Welcome, Guest
Username: Password: Remember me

TOPIC: TOMAWAC not running in parallel

TOMAWAC not running in parallel 7 years 6 months ago #26214

  • Phelype
  • Phelype's Avatar
  • OFFLINE
  • Senior Boarder
  • Posts: 140
  • Thank you received: 64
Hello,

I have been experiencing a very strange behaviour in TOMAWAC when running in parallel.

I have been trying to run a simulation (link below) on two different computers; My own and an HPC cluster. The simulation files are exactly the same, but the results are completely different.

In the Cluster, the simulation results are fine, with wave heights around 6-7 metres. But in my computer, the results don't reach 1 metre anywhere in the domain.
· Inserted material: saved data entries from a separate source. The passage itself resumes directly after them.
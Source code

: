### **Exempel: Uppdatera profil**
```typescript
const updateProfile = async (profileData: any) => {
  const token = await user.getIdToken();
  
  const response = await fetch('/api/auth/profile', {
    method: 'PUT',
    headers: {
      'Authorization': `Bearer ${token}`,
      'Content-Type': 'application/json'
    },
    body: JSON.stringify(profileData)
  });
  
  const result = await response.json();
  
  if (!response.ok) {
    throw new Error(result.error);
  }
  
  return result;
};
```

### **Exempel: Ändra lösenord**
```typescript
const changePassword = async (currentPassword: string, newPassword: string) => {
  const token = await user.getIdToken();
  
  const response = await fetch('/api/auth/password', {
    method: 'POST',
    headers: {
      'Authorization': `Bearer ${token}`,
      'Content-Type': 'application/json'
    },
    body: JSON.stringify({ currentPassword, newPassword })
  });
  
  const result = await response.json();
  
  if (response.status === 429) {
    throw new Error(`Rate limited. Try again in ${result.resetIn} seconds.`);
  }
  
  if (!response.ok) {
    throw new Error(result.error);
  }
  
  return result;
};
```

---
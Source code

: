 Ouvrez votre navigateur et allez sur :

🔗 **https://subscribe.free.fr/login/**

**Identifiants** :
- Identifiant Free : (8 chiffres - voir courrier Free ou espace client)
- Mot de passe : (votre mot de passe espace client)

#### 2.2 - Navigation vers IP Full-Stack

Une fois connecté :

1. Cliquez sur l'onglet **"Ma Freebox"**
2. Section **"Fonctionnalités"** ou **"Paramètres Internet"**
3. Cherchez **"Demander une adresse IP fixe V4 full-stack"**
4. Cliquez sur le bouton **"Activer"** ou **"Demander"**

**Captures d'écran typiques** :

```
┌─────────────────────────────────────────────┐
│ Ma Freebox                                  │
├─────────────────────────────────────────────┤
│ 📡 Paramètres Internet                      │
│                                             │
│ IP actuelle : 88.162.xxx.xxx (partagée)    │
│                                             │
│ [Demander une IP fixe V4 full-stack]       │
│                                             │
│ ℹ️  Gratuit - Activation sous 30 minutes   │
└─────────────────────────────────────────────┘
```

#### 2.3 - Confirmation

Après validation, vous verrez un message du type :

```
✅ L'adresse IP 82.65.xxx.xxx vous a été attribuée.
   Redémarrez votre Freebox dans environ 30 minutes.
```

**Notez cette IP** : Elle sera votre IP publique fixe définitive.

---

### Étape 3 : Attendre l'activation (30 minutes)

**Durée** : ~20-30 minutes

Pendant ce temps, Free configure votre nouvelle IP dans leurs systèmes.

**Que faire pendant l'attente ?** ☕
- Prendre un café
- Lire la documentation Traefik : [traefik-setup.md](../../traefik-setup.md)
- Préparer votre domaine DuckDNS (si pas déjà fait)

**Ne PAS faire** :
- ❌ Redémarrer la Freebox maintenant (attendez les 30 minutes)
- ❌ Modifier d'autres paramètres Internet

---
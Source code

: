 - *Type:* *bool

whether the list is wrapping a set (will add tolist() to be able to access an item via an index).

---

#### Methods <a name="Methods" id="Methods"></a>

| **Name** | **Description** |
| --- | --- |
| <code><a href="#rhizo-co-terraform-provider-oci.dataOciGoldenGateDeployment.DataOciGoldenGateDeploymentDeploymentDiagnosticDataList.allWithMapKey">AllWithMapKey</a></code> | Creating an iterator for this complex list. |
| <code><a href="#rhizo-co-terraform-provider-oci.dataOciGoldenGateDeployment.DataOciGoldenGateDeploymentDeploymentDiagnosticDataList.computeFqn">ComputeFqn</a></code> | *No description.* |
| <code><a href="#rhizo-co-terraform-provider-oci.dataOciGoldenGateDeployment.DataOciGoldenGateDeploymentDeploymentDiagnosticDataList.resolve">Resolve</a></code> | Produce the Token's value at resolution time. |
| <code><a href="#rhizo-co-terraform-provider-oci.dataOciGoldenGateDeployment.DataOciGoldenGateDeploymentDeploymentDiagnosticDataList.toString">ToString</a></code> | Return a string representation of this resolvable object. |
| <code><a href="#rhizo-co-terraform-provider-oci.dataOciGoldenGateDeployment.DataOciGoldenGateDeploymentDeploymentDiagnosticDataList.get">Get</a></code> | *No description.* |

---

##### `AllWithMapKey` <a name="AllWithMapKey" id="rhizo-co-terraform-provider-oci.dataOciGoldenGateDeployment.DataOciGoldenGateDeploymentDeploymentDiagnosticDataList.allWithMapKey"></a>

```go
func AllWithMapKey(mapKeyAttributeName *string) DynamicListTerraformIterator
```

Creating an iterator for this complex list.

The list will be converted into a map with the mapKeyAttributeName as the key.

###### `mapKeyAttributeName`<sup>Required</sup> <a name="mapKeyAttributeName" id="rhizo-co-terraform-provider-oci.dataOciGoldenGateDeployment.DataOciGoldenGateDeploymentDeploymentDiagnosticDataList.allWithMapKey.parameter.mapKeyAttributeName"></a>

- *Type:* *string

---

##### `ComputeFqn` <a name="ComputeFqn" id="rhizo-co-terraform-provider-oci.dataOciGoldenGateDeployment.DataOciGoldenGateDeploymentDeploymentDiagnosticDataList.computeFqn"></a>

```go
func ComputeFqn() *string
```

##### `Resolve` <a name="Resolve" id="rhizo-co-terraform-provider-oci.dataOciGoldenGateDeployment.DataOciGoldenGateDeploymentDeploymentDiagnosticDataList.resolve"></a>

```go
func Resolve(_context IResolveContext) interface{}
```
So I tried turning on and off the superficial wind and the boundary wave conditions alternately to see what the problem is. The results are:
-> Turning off the wind in my computer, the results are zeroed out.
-> Turning off the wind in the Cluster, the results are a little reduced.
-> Turning off the boundary in my computer, the results don't change.
-> Turning off the boundary in the Cluster, the results become identical to my computer's with wind and wave on.

The conclusion here is pretty obvious, the boundary conditions are not being taken into account when I run the simulation in my Computer. But I have no clue on what's going on because the simulation is exactly the same, running on the same version of TOMAWAC, only on different computers.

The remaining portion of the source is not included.